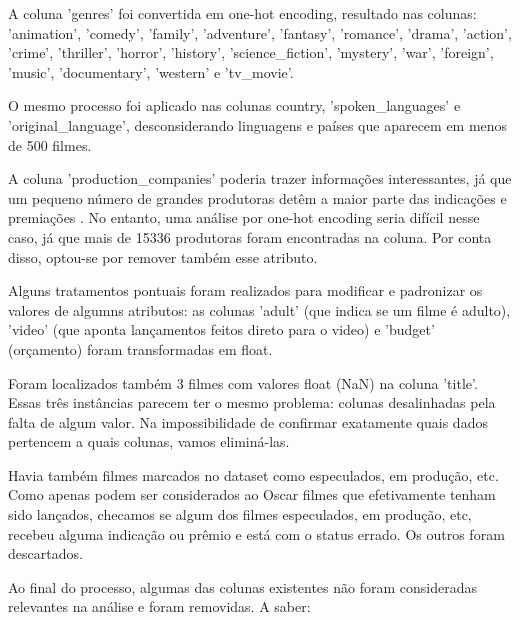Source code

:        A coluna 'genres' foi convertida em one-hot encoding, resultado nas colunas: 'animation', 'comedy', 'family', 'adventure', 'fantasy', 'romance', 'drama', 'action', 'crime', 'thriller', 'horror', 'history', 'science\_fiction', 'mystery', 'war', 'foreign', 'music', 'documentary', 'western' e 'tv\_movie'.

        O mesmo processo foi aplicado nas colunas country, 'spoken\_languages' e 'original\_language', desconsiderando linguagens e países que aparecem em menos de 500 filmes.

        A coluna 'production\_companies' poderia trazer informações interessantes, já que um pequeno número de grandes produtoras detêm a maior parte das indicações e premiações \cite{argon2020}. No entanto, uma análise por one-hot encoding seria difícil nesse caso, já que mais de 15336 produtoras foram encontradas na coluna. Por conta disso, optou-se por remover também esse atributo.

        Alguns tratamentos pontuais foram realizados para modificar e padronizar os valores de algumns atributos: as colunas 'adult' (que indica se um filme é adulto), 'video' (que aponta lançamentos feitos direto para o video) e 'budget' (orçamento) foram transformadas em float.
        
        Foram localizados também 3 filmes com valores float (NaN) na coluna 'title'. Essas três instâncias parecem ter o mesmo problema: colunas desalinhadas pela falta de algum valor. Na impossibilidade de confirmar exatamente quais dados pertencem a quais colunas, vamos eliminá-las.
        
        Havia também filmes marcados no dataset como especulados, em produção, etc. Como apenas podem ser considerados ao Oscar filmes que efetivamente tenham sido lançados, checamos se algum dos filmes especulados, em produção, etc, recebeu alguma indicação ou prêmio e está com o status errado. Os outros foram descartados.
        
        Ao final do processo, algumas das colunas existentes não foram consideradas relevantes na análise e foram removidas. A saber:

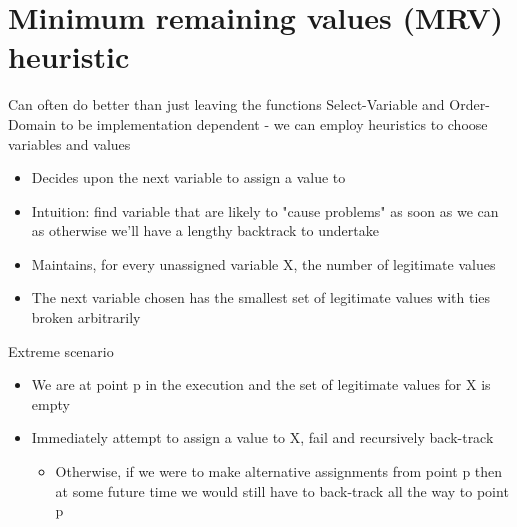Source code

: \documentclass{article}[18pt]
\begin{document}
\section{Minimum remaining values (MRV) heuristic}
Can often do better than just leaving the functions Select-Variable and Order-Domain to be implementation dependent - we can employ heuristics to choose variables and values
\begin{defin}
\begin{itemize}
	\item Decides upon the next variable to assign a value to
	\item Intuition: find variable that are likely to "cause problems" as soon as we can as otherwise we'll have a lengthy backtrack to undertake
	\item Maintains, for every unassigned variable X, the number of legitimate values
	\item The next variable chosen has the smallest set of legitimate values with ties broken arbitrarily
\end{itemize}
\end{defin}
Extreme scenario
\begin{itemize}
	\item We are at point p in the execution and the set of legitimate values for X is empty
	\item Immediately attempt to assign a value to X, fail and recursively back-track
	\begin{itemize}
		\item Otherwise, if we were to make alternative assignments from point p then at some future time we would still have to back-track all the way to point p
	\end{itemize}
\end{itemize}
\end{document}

────────────────────────────────────────

Task directions:
When a line in the listing above holds the word "next", copy it.

Written response:
	\item Decides upon the next variable to assign a value to
	\item The next variable chosen has the smallest set of legitimate values with ties broken arbitrarily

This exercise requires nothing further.